• What this task involves
Could you return only the lines that run from the line with "#### Data Type" through the final line of the data, exactly as they stand?

• Record extracts
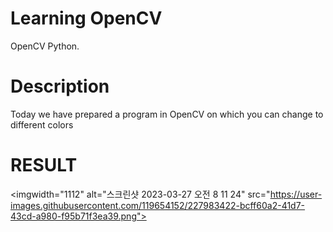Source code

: 
 # Learning OpenCV


OpenCV Python.


# Description


Today we have prepared a program in OpenCV on which you can change to different colors


# RESULT



<imgwidth="1112" alt="스크린샷 2023-03-27 오전 8 11 24" src="https://user-images.githubusercontent.com/119654152/227983422-bcff60a2-41d7-43cd-a980-f95b71f3ea39.png">
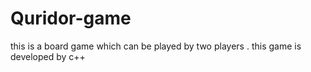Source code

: # Quridor-game
this is a board game which can be played by two players . this game is developed by c++
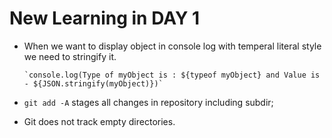 # New Learning in DAY 1

- When we want to display object in console log with temperal literal style we need to stringify it.

      `console.log(Type of myObject is : ${typeof myObject} and Value is - ${JSON.stringify(myObject)})`

- `git add -A`  stages all changes in repository including subdir;

- Git does not track empty directories.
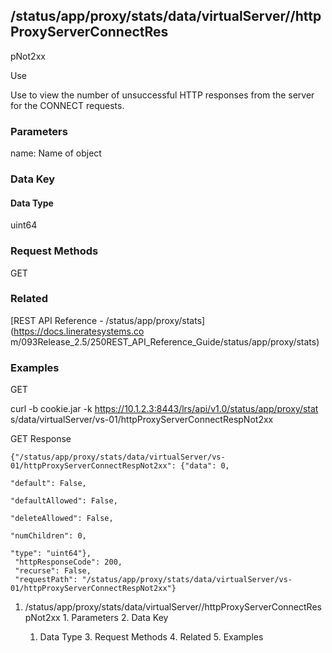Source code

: ## /status/app/proxy/stats/data/virtualServer/<name>/httpProxyServerConnectRes
pNot2xx

Use

Use to view the number of unsuccessful HTTP responses from the server for the
CONNECT requests.

### Parameters

name: Name of object

### Data Key

#### Data Type

uint64

### Request Methods

GET

### Related

[REST API Reference - /status/app/proxy/stats](https://docs.lineratesystems.co
m/093Release_2.5/250REST_API_Reference_Guide/status/app/proxy/stats)

### Examples

GET

curl -b cookie.jar -k https://10.1.2.3:8443/lrs/api/v1.0/status/app/proxy/stat
s/data/virtualServer/vs-01/httpProxyServerConnectRespNot2xx

GET Response

    
    {"/status/app/proxy/stats/data/virtualServer/vs-01/httpProxyServerConnectRespNot2xx": {"data": 0,
                                                                                         "default": False,
                                                                                         "defaultAllowed": False,
                                                                                         "deleteAllowed": False,
                                                                                         "numChildren": 0,
                                                                                         "type": "uint64"},
     "httpResponseCode": 200,
     "recurse": False,
     "requestPath": "/status/app/proxy/stats/data/virtualServer/vs-01/httpProxyServerConnectRespNot2xx"}
    

  1. /status/app/proxy/stats/data/virtualServer/<name>/httpProxyServerConnectRespNot2xx
    1. Parameters
    2. Data Key
      1. Data Type
    3. Request Methods
    4. Related
    5. Examples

• Expected answer
#### Data Type

uint64

### Request Methods

GET

### Related

[REST API Reference - /status/app/proxy/stats](https://docs.lineratesystems.co
m/093Release_2.5/250REST_API_Reference_Guide/status/app/proxy/stats)

### Examples

GET

curl -b cookie.jar -k https://10.1.2.3:8443/lrs/api/v1.0/status/app/proxy/stat
s/data/virtualServer/vs-01/httpProxyServerConnectRespNot2xx

GET Response

    
    {"/status/app/proxy/stats/data/virtualServer/vs-01/httpProxyServerConnectRespNot2xx": {"data": 0,
                                                                                         "default": False,
                                                                                         "defaultAllowed": False,
                                                                                         "deleteAllowed": False,
                                                                                         "numChildren": 0,
                                                                                         "type": "uint64"},
     "httpResponseCode": 200,
     "recurse": False,
     "requestPath": "/status/app/proxy/stats/data/virtualServer/vs-01/httpProxyServerConnectRespNot2xx"}
    

  1. /status/app/proxy/stats/data/virtualServer/<name>/httpProxyServerConnectRespNot2xx
    1. Parameters
    2. Data Key
      1. Data Type
    3. Request Methods
    4. Related
    5. Examples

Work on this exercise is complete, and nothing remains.